Hudson Hospital registered dietician Jean Weiler has her top suggestions for making changes that can have a healthy and lifelong impact.
First up -- eat more fruits and vegetables. "This is harder than it sounds. It seems simple but most of us don't eat enough of either despite the fact that these days we have a wide variety of choices available throughout the year," said Weiler. And she points out that fruits and vegetables are a good way to satisfy the appetite without adding a lot of calories.
Her next suggestion is to take a good look at portion size. "We tend to eat a lot more than we need and we aren't even aware of it. We're kind of trained to eat larger portions but just being conscious of it can make a difference."
Weiler's third tip is to take advantage of online resources. There are plenty of them but among her favorites is www.choosemyplate.gov. The site includes a wide variety of information to help make the kind of changes Weiler is talking about including a way to track what you eat, menus and recipes, food plans, videos and nutrition advice and tips.
"Making a resolution that calls for drastic, immediate changes in what you eat or how you exercise doesn't work. Taking too large of a step at the beginning doesn't seem to work. Baby steps seem to. If you don't eat any fruits or vegetables now, start by adding one a day. Change isn't easy so start small and you will be able to stick with it longer and incorporate it into a healthier diet."
Help where it starts
Registered dieticians Missy Mulligan and Mary Jo Brunner can be found just inside the door at Family Fresh Market, 2351 Coulee Road, and customers regularly pop in to ask questions, get advice and pick up recipes.
The two say having dieticians available in grocery stores like theirs is a growing trend. Consultations with customers can include a store tour to help identify shopping patterns and healthier alternatives as well as assisting people in making food choices that can make a difference.

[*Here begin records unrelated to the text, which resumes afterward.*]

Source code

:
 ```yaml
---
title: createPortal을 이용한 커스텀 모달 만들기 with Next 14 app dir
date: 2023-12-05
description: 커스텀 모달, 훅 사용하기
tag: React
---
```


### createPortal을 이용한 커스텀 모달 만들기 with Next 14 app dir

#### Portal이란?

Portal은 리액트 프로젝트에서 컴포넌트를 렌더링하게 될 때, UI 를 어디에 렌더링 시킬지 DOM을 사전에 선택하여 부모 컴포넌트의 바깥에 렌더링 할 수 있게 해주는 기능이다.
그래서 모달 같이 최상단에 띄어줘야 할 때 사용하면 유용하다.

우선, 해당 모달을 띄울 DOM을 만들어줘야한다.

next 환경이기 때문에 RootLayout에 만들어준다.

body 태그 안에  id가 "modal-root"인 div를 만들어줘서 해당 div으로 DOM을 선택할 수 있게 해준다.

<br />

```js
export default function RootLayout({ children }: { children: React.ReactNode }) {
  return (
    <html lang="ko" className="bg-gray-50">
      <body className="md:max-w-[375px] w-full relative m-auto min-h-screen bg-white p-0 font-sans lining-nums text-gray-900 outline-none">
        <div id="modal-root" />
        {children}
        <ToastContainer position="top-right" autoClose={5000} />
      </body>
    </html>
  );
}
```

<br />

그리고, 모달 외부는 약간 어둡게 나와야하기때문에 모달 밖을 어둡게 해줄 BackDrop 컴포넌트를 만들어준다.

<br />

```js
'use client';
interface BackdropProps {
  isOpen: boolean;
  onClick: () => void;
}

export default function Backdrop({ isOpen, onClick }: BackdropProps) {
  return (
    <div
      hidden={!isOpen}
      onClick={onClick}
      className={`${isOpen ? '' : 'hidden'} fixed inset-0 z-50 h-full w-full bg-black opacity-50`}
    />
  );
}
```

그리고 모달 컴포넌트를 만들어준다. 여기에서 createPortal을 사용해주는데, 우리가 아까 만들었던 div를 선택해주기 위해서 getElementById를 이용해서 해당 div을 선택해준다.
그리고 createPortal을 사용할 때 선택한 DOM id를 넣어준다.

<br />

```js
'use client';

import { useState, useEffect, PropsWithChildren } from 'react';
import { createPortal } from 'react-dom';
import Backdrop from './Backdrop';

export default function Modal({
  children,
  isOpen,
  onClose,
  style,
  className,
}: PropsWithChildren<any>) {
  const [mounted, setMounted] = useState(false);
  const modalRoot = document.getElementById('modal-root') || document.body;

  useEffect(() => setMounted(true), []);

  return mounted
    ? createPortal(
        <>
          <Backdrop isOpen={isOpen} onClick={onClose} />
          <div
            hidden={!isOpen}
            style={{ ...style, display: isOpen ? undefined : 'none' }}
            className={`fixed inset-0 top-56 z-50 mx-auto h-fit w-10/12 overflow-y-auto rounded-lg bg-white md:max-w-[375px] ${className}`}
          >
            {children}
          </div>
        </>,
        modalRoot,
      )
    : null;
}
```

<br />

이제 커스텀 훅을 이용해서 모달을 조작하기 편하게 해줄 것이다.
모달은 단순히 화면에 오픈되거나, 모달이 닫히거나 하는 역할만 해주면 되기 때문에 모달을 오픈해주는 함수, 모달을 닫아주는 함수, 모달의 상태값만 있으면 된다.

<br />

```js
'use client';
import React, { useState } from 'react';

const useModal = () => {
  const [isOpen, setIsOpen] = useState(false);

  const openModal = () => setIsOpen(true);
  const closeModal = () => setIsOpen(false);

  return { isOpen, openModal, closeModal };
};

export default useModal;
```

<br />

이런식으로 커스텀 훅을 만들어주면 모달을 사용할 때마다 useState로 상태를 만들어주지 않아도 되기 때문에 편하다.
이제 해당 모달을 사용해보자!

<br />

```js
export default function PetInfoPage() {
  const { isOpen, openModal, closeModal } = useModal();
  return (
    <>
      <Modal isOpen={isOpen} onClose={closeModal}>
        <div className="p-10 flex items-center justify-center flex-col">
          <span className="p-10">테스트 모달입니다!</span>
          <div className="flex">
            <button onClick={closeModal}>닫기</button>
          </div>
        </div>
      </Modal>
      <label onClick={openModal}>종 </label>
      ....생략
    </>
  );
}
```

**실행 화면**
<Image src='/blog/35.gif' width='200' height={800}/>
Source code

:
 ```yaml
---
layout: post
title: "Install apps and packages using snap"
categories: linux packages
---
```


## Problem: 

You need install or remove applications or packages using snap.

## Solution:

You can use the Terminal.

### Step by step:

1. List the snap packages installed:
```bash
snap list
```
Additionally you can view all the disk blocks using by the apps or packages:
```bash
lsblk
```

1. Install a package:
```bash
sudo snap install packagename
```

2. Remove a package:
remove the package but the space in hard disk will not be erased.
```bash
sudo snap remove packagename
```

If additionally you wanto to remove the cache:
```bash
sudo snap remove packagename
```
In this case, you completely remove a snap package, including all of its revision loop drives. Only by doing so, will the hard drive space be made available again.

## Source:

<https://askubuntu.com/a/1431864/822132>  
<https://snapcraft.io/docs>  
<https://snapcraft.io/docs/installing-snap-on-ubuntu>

Among their top suggestions for making changes in the new year is food journaling. "It isn't just about what you are eating but when you are eating and what you are doing when you eat," said Mulligan. "Are you eating when you are angry or lonely?"

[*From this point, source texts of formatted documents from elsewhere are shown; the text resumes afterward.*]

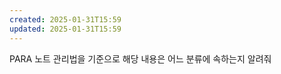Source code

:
 ```yaml
---
created: 2025-01-31T15:59
updated: 2025-01-31T15:59
---
```

PARA 노트 관리법을 기준으로 해당 내용은 어느 분류에 속하는지 알려줘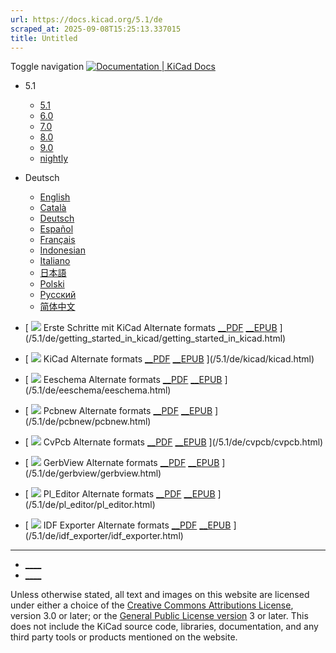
 ```yaml
---
url: https://docs.kicad.org/5.1/de
scraped_at: 2025-09-08T15:25:13.337015
title: Untitled
---
```


Toggle navigation [ ![Documentation | KiCad](/img/kicad_logo_small.png) Docs ](/)

  * 5.1 
    * [ 5.1 ](/5.1)
    * [ 6.0 ](/6.0)
    * [ 7.0 ](/7.0)
    * [ 8.0 ](/8.0)
    * [ 9.0 ](/9.0)
    * [ nightly ](/master)
  * Deutsch 
    * [ English ](/5.1/en)
    * [ Català ](/5.1/ca)
    * [ Deutsch ](/5.1/de)
    * [ Español ](/5.1/es)
    * [ Français ](/5.1/fr)
    * [ Indonesian ](/5.1/id)
    * [ Italiano ](/5.1/it)
    * [ 日本語 ](/5.1/ja)
    * [ Polski ](/5.1/pl)
    * [ Русский ](/5.1/ru)
    * [ 简体中文 ](/5.1/zh)

  * [ ![](/img/guide-icons/placeholder.png) Erste Schritte mit KiCad Alternate formats [__PDF](/5.1/de/getting_started_in_kicad/getting_started_in_kicad.pdf) [__EPUB](/5.1/de/getting_started_in_kicad/getting_started_in_kicad.epub) ](/5.1/de/getting_started_in_kicad/getting_started_in_kicad.html)
  * [ ![](/img/guide-icons/kicad.png) KiCad Alternate formats [__PDF](/5.1/de/kicad/kicad.pdf) [__EPUB](/5.1/de/kicad/kicad.epub) ](/5.1/de/kicad/kicad.html)
  * [ ![](/img/guide-icons/eeschema.png) Eeschema Alternate formats [__PDF](/5.1/de/eeschema/eeschema.pdf) [__EPUB](/5.1/de/eeschema/eeschema.epub) ](/5.1/de/eeschema/eeschema.html)
  * [ ![](/img/guide-icons/pcbnew.png) Pcbnew Alternate formats [__PDF](/5.1/de/pcbnew/pcbnew.pdf) [__EPUB](/5.1/de/pcbnew/pcbnew.epub) ](/5.1/de/pcbnew/pcbnew.html)
  * [ ![](/img/guide-icons/cvpcb.png) CvPcb Alternate formats [__PDF](/5.1/de/cvpcb/cvpcb.pdf) [__EPUB](/5.1/de/cvpcb/cvpcb.epub) ](/5.1/de/cvpcb/cvpcb.html)
  * [ ![](/img/guide-icons/gerbview.png) GerbView Alternate formats [__PDF](/5.1/de/gerbview/gerbview.pdf) [__EPUB](/5.1/de/gerbview/gerbview.epub) ](/5.1/de/gerbview/gerbview.html)
  * [ ![](/img/guide-icons/pl_editor.png) Pl_Editor Alternate formats [__PDF](/5.1/de/pl_editor/pl_editor.pdf) [__EPUB](/5.1/de/pl_editor/pl_editor.epub) ](/5.1/de/pl_editor/pl_editor.html)
  * [ ![](/img/guide-icons/placeholder.png) IDF Exporter Alternate formats [__PDF](/5.1/de/idf_exporter/idf_exporter.pdf) [__EPUB](/5.1/de/idf_exporter/idf_exporter.epub) ](/5.1/de/idf_exporter/idf_exporter.html)

* * *

  * [ ____ ](https://forum.kicad.info/)
  * [ ____ ](https://gitlab.com/kicad)

Unless otherwise stated, all text and images on this website are licensed
under either a choice of the [Creative Commons Attributions
License](/about/licenses/#_creative_commons_attribution_3_0_unported), version
3.0 or later; or the [General Public License
version](/about/licenses/#_gnu_general_public_license_v3) 3 or later. This
does not include the KiCad source code, libraries, documentation, and any
third party tools or products mentioned on the website.


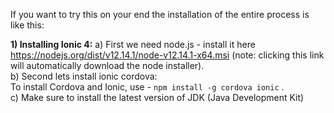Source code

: If you want to try this on your end the installation of the entire process is like this:

**1) Installing Ionic 4:**
  a) First we need node.js - install it here https://nodejs.org/dist/v12.14.1/node-v12.14.1-x64.msi (note: clicking this link will automatically download the node installer).<br>
  b) Second lets install ionic cordova:<br>
    To install Cordova and Ionic, use - ```npm install -g cordova ionic``` . <br>
  c) Make sure to install the latest version of JDK (Java Development Kit)
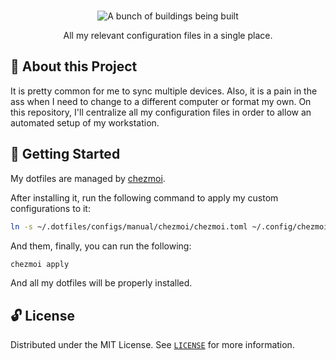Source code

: <p align="center">
  <br>
   <img src="https://media3.giphy.com/media/3o85xvtYHFK2WgrqKc/giphy.gif?cid=790b7611ae0c0c8cee79b4b517c183ee95309ed3f28d087b&rid=giphy.gif" alt="A bunch of buildings being built" title="Dotfiles header's GIF" />
  <br>
</p>
<p align="center">
All my relevant configuration files in a single place.
</p>

## 📖 About this Project

It is pretty common for me to sync multiple devices. Also, it is a pain in the ass when I need to change to a different computer or format my own. On this repository, I'll centralize all my configuration files in order to allow an automated setup of my workstation.

## 🤖 Getting Started
    
My dotfiles are managed by [chezmoi].

After installing it, run the following command to apply my custom configurations to it:

```bash
ln -s ~/.dotfiles/configs/manual/chezmoi/chezmoi.toml ~/.config/chezmoi/chezmoi.toml
```

And them, finally, you can run the following: 

```bash
chezmoi apply
```

And all my dotfiles will be properly installed.

## 🔓 License

Distributed under the MIT License. See [`LICENSE`] for more information.


[chezmoi]: https://www.chezmoi.io/
[`LICENSE`]: LICENSE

Brunner said it is all about raising your consciousness. "If you don't know what you are doing on a regular basis, you can't change it. And when you journal and see it in writing. It becomes pretty obvious if you are eating too much."
They agree with Weiler about watching portion size and suggest using a smaller dinner plate as a starting point, making less look like more. And they say to stop eating out of bags or boxes. "You start out thinking you are going to eat just five chips and the next thing you know almost the whole bag is gone. Again it is about being conscious of what you eat," said Mulligan.

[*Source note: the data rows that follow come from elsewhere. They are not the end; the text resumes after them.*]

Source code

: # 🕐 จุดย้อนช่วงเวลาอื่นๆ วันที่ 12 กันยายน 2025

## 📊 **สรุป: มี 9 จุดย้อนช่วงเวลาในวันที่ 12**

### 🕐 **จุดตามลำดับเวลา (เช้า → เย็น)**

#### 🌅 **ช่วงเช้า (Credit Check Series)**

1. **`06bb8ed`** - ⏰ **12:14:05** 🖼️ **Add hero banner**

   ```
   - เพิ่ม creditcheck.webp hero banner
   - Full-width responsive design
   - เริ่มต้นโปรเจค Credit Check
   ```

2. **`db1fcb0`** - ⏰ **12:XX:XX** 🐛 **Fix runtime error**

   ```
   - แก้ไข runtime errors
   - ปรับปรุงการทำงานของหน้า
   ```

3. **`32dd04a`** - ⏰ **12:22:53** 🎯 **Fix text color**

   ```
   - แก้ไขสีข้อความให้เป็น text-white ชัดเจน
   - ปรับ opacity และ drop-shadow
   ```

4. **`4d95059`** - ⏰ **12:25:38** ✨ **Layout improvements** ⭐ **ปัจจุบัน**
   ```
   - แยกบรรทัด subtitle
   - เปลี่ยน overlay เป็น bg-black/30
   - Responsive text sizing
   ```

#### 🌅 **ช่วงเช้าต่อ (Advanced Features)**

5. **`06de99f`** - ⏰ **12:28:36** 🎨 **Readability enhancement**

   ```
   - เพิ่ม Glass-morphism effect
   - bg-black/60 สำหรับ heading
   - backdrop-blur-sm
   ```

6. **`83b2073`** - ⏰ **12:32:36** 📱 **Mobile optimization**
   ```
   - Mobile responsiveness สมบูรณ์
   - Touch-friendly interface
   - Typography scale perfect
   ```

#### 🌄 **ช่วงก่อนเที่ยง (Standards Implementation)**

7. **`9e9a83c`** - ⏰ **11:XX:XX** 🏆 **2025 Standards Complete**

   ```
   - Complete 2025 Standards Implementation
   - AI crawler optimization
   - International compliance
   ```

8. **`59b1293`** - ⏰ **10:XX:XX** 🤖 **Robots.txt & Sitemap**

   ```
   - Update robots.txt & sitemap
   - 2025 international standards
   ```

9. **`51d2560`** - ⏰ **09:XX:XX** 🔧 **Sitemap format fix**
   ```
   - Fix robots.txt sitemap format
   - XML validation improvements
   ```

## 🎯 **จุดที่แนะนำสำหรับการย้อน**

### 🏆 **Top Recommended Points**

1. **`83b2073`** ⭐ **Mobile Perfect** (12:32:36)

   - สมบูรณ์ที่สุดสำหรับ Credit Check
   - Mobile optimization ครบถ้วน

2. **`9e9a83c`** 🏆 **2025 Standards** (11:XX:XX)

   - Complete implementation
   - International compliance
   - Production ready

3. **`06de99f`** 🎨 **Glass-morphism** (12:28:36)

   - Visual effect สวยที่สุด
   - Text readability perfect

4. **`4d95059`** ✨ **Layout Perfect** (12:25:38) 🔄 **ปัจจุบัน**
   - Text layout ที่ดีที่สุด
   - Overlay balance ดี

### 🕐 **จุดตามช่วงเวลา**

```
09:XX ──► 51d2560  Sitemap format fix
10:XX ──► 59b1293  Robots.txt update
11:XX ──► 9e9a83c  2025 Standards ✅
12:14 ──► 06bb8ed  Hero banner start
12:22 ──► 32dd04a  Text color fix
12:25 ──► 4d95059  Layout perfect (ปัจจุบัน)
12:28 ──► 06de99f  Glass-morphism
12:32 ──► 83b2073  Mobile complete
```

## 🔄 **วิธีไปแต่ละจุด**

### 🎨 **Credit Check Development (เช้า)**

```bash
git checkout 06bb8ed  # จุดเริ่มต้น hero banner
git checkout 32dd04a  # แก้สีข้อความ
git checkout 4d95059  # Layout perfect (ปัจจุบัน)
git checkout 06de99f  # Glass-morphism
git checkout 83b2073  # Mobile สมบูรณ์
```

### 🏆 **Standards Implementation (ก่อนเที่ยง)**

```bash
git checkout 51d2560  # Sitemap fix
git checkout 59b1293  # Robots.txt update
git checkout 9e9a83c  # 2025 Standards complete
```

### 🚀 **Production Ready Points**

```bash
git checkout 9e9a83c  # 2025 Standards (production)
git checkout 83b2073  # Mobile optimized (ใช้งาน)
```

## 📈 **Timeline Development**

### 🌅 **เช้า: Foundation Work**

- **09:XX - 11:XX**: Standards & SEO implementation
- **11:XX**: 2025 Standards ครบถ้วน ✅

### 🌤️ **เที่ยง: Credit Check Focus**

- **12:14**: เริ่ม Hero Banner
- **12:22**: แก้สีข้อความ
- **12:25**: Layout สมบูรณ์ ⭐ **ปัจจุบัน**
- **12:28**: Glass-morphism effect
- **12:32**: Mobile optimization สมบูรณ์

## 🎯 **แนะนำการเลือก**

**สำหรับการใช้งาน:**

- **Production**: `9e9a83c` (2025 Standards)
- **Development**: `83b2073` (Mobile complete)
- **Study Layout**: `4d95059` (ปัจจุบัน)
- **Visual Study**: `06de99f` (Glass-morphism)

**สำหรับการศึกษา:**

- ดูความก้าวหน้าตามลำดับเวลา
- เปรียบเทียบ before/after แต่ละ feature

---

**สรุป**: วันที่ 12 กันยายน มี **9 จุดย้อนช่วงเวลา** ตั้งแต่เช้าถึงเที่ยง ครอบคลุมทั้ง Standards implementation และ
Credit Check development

Their third suggestion is to pay attention to the calories you drink. Things like soda, juices and alcohol don't fill a person up or satisfy hunger but do add calories. Water is at the top of the list they do recommend, lots of it, maybe flavored with lemon or other fruits.
As for diet drinks, they aren't high on them. "They have little or no nutritional value, have a lot of artificial sweeteners and acids and other additives. Water is still a better option," said Brunner.
Eating every three to five hours can help to keep a person satisfied and keep their metabolism up and help them avoid overeating at the end of the day. Snacks should include a protein with some fiber like string cheese and an apple or plain yogurt with fruit or nuts or flavored with vanilla or almond extract or cinnamon.
All three dieticians had other suggestions and appear to like nothing better than talking about food -- the right kind. All it takes is to get their help is to ask.